Make an exact copy of the records, with the pictures left out.

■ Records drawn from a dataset

*** Begin section ***

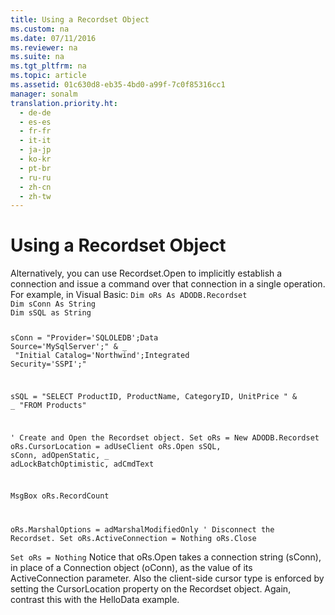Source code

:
 ```yaml
---
title: Using a Recordset Object
ms.custom: na
ms.date: 07/11/2016
ms.reviewer: na
ms.suite: na
ms.tgt_pltfrm: na
ms.topic: article
ms.assetid: 01c630d8-eb35-4bd0-a99f-7c0f85316cc1
manager: sonalm
translation.priority.ht: 
  - de-de
  - es-es
  - fr-fr
  - it-it
  - ja-jp
  - ko-kr
  - pt-br
  - ru-ru
  - zh-cn
  - zh-tw
---
```

# Using a Recordset Object
<?xml version="1.0" encoding="utf-8"?>
<developerReferenceWithoutSyntaxDocument xmlns="http://ddue.schemas.microsoft.com/authoring/2003/5" xmlns:xlink="http://www.w3.org/1999/xlink" xmlns:xsi="http://www.w3.org/2001/XMLSchema-instance" xsi:schemaLocation="http://ddue.schemas.microsoft.com/authoring/2003/5 http://dduestorage.blob.core.windows.net/ddueschema/developer.xsd">
  <introduction>
    <para>Alternatively, you can use <legacyBold>Recordset.Open</legacyBold> to implicitly establish a connection and issue a command over that connection in a single operation. For example, in Visual Basic:</para>
    <code>Dim oRs As ADODB.Recordset
Dim sConn As String
Dim sSQL as String

<codeFeaturedElement>sConn = "Provider='SQLOLEDB';Data Source='MySqlServer';" &amp; _</codeFeaturedElement>
<codeFeaturedElement>             "Initial Catalog='Northwind';Integrated Security='SSPI';"</codeFeaturedElement>

sSQL = "SELECT ProductID, ProductName, CategoryID, UnitPrice " &amp; _
             "FROM Products"

' Create and Open the Recordset object.
Set oRs = New ADODB.Recordset
oRs.CursorLocation = adUseClient
oRs.Open sSQL, <codeFeaturedElement>sConn</codeFeaturedElement>, adOpenStatic, _
               adLockBatchOptimistic, adCmdText
                      
MsgBox oRs.RecordCount
        
oRs.MarshalOptions = adMarshalModifiedOnly
' Disconnect the Recordset.
Set oRs.ActiveConnection = Nothing
oRs.Close        
Set oRs = Nothing</code>
    <para>Notice that <legacyBold>oRs.Open</legacyBold> takes a connection string (<legacyItalic>sConn</legacyItalic>), in place of a <legacyBold>Connection</legacyBold> object (<legacyItalic>oConn</legacyItalic>), as the value of its <legacyBold>ActiveConnection</legacyBold> parameter. Also the client-side cursor type is enforced by setting the <legacyBold>CursorLocation</legacyBold> property on the <legacyBold>Recordset</legacyBold> object. Again, contrast this with the <legacyBold>HelloData</legacyBold> example.</para>
  </introduction>
  <relatedTopics />
</developerReferenceWithoutSyntaxDocument>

*** End section ***

■ Completed task
Source code

:
 ```yaml
---
title: Using a Recordset Object
ms.custom: na
ms.date: 07/11/2016
ms.reviewer: na
ms.suite: na
ms.tgt_pltfrm: na
ms.topic: article
ms.assetid: 01c630d8-eb35-4bd0-a99f-7c0f85316cc1
manager: sonalm
translation.priority.ht: 
  - de-de
  - es-es
  - fr-fr
  - it-it
  - ja-jp
  - ko-kr
  - pt-br
  - ru-ru
  - zh-cn
  - zh-tw
---
```

# Using a Recordset Object
<?xml version="1.0" encoding="utf-8"?>
<developerReferenceWithoutSyntaxDocument xmlns="http://ddue.schemas.microsoft.com/authoring/2003/5" xmlns:xlink="http://www.w3.org/1999/xlink" xmlns:xsi="http://www.w3.org/2001/XMLSchema-instance" xsi:schemaLocation="http://ddue.schemas.microsoft.com/authoring/2003/5 http://dduestorage.blob.core.windows.net/ddueschema/developer.xsd">
  <introduction>
    <para>Alternatively, you can use <legacyBold>Recordset.Open</legacyBold> to implicitly establish a connection and issue a command over that connection in a single operation. For example, in Visual Basic:</para>
    <code>Dim oRs As ADODB.Recordset
Dim sConn As String
Dim sSQL as String

<codeFeaturedElement>sConn = "Provider='SQLOLEDB';Data Source='MySqlServer';" &amp; _</codeFeaturedElement>
<codeFeaturedElement>             "Initial Catalog='Northwind';Integrated Security='SSPI';"</codeFeaturedElement>

sSQL = "SELECT ProductID, ProductName, CategoryID, UnitPrice " &amp; _
             "FROM Products"

' Create and Open the Recordset object.
Set oRs = New ADODB.Recordset
oRs.CursorLocation = adUseClient
oRs.Open sSQL, <codeFeaturedElement>sConn</codeFeaturedElement>, adOpenStatic, _
               adLockBatchOptimistic, adCmdText
                      
MsgBox oRs.RecordCount
        
oRs.MarshalOptions = adMarshalModifiedOnly
' Disconnect the Recordset.
Set oRs.ActiveConnection = Nothing
oRs.Close        
Set oRs = Nothing</code>
    <para>Notice that <legacyBold>oRs.Open</legacyBold> takes a connection string (<legacyItalic>sConn</legacyItalic>), in place of a <legacyBold>Connection</legacyBold> object (<legacyItalic>oConn</legacyItalic>), as the value of its <legacyBold>ActiveConnection</legacyBold> parameter. Also the client-side cursor type is enforced by setting the <legacyBold>CursorLocation</legacyBold> property on the <legacyBold>Recordset</legacyBold> object. Again, contrast this with the <legacyBold>HelloData</legacyBold> example.</para>
  </introduction>
  <relatedTopics />
</developerReferenceWithoutSyntaxDocument>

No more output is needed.